Znany głównie z występów w Warcie Poznań bramkarz podpisał roczny kontrakt. Radliński ma być lekarstwem na kłopoty pierwszoligowca z tą pozycją.

Co prawda przed sezonem sądecką drużynę wzmocnił Mariusz Różalski, znany z występów między innymi w Sandecji Nowy Sącz, lecz nie zachwycił w przegranym 0:2 meczu Pucharu Polski z Siarką Tarnobrzeg. W pierwszej kolejce sezonu 2013/2014 zmienił go Łukasz Lisak, ale też nie ustrzegł się błędów. W związku z tym w Stróżach postanowiono, że potrzeba jeszcze jednego golkipera.

- Za mecz z Siarką mogę mieć pretensje do Mariusza o puszczony strzał głową z aż dwunastu metrów. W potyczce z Chojniczanką Łukasz popełniał błędy typowo bramkarskie. Najpierw krzyczał "moja", ale mijał się z piłką. Liczymy, że nasz nowy nabytek pokaże klasę i przez to również zwiększy się konkurencja - powiedział w rozmowie z portalem SportoweFakty.pl Przemysław Cecherz, trener Kolejarza Stróże.

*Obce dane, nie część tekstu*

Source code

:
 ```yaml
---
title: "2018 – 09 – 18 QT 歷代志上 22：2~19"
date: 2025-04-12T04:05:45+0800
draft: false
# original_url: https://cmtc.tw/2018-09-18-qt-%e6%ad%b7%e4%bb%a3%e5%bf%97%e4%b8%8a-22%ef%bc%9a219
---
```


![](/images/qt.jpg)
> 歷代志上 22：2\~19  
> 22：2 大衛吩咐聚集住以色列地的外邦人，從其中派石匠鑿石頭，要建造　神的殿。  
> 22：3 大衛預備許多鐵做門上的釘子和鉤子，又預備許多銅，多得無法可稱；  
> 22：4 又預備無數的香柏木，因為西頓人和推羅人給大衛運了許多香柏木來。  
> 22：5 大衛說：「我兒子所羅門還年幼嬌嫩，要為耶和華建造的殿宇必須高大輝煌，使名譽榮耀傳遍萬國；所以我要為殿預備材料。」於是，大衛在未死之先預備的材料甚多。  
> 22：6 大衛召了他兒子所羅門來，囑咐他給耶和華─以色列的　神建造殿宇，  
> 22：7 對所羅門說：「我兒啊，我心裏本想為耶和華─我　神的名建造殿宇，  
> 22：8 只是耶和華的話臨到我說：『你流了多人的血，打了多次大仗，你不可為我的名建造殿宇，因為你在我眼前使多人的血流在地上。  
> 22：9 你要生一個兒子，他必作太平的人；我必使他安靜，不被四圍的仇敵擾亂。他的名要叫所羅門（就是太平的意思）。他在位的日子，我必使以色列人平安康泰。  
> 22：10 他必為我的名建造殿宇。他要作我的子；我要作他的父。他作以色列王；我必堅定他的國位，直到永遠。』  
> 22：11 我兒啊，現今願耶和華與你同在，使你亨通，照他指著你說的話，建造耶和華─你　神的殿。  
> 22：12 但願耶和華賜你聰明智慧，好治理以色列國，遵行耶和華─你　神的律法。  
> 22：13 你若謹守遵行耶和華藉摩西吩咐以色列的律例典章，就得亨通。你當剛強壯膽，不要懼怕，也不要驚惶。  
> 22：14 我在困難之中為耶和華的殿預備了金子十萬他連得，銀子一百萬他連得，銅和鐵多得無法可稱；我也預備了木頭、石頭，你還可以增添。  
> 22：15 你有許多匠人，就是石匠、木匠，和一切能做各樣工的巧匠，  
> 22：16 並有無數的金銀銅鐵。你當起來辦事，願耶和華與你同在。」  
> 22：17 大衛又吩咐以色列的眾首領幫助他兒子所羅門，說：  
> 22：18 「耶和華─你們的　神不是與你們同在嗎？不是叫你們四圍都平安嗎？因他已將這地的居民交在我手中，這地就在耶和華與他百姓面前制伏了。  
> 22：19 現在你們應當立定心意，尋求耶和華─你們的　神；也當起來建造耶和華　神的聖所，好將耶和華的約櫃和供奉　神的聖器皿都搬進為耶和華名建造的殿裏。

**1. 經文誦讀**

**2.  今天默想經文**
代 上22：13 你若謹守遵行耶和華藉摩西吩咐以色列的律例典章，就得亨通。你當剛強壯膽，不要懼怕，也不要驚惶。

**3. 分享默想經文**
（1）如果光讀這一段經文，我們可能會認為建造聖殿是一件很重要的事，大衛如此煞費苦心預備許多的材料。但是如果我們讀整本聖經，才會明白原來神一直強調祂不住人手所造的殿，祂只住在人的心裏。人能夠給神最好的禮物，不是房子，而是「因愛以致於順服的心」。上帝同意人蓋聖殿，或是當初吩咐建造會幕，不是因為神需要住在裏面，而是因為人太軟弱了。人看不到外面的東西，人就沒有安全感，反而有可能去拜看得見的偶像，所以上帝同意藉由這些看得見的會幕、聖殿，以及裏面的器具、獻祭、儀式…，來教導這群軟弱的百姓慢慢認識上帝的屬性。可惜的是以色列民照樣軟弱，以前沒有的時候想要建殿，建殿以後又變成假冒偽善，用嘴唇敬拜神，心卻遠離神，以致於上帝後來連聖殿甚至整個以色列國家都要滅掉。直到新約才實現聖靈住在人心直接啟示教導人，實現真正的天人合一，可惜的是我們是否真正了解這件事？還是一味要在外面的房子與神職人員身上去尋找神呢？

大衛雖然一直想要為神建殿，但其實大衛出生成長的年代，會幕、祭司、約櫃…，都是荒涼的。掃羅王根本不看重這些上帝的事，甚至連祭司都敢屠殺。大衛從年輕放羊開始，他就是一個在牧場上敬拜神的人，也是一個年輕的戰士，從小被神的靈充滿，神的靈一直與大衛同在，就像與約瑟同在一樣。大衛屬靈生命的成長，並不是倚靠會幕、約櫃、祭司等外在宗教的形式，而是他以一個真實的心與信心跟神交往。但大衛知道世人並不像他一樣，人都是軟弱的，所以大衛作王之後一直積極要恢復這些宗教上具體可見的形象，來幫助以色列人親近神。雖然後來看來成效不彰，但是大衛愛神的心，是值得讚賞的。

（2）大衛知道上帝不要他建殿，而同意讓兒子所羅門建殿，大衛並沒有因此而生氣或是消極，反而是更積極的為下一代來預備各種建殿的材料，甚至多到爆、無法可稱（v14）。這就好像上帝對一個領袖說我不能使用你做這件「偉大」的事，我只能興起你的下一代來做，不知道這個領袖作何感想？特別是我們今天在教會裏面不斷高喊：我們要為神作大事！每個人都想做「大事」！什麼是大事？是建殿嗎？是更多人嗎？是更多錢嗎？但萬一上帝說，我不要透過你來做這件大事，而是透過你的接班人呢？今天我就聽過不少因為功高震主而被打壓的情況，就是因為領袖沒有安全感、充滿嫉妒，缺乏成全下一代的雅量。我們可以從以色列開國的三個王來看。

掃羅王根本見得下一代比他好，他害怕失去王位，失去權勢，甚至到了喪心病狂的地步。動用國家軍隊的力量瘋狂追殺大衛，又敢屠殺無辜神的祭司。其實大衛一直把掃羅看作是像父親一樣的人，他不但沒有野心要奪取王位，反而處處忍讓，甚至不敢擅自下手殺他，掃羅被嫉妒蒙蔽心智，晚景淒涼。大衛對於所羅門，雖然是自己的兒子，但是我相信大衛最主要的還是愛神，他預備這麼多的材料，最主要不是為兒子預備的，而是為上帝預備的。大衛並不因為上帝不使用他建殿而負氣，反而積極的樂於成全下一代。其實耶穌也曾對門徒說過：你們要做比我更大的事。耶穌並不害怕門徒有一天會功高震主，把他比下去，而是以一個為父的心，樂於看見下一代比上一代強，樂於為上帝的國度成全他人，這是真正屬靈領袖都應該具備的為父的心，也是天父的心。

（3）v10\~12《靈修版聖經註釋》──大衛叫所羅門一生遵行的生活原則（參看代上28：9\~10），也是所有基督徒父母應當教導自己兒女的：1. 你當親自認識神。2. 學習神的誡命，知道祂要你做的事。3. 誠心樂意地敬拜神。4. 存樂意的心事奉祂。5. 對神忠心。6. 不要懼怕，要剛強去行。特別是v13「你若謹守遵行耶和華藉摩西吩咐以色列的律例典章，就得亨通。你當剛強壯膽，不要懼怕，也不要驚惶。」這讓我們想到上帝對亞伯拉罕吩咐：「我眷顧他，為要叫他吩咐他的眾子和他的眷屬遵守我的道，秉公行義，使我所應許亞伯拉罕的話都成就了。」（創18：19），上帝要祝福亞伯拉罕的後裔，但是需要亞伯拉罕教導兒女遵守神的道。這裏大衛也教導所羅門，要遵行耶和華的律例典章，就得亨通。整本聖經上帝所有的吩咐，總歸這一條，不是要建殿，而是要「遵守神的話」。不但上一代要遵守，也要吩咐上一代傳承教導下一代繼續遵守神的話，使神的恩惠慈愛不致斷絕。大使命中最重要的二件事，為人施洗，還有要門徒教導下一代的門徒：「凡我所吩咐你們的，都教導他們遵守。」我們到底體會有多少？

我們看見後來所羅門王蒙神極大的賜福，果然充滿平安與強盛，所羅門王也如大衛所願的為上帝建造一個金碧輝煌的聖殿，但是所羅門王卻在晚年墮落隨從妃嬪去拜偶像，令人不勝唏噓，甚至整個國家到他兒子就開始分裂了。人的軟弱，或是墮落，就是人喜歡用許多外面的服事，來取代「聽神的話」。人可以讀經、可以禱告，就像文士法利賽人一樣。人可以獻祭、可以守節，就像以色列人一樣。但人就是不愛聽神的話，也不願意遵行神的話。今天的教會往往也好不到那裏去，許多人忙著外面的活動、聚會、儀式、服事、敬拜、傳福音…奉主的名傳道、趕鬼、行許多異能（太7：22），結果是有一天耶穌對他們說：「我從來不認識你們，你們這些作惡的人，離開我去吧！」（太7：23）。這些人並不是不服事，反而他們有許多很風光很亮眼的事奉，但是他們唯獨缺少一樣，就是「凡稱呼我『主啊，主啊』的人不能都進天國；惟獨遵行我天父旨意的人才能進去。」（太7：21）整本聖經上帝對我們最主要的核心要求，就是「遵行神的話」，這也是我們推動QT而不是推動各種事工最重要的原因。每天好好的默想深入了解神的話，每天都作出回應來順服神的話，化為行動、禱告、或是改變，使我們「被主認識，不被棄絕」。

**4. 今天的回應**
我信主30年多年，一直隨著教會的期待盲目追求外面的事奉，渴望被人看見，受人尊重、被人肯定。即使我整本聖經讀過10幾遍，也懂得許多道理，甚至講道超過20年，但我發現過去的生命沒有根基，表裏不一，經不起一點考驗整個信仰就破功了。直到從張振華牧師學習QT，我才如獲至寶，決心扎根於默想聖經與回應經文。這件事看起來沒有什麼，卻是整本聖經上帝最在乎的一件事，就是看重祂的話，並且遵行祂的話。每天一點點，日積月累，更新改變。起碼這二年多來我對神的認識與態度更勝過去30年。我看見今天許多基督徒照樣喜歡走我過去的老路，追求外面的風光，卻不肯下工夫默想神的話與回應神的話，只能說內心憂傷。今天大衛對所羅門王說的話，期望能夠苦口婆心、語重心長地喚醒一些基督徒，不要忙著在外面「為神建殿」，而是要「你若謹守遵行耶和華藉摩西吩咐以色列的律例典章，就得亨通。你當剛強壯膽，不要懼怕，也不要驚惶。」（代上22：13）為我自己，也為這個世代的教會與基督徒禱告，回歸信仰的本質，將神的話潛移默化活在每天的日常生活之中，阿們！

Łukasz Radliński pochodzi z Poznania i jest wychowankiem miejscowej Polonii. Jeszcze jako junior reprezentował barwy Amiki Wronki, a w sezonie 2003/2004 był graczem poznańskiego Lecha. Od 2005 roku z roczną przerwą na grę w Wiśle Płock, występował w Warcie Poznań. Wiadomo już, że 30-letni bramkarz na pewno nie wystąpi w meczu 2. kolejki I ligi z Olimpią Grudziądz, bo nie udało się jeszcze załatwić wszystkich formalności związanych ze zgłoszeniem zawodnika do rozgrywek.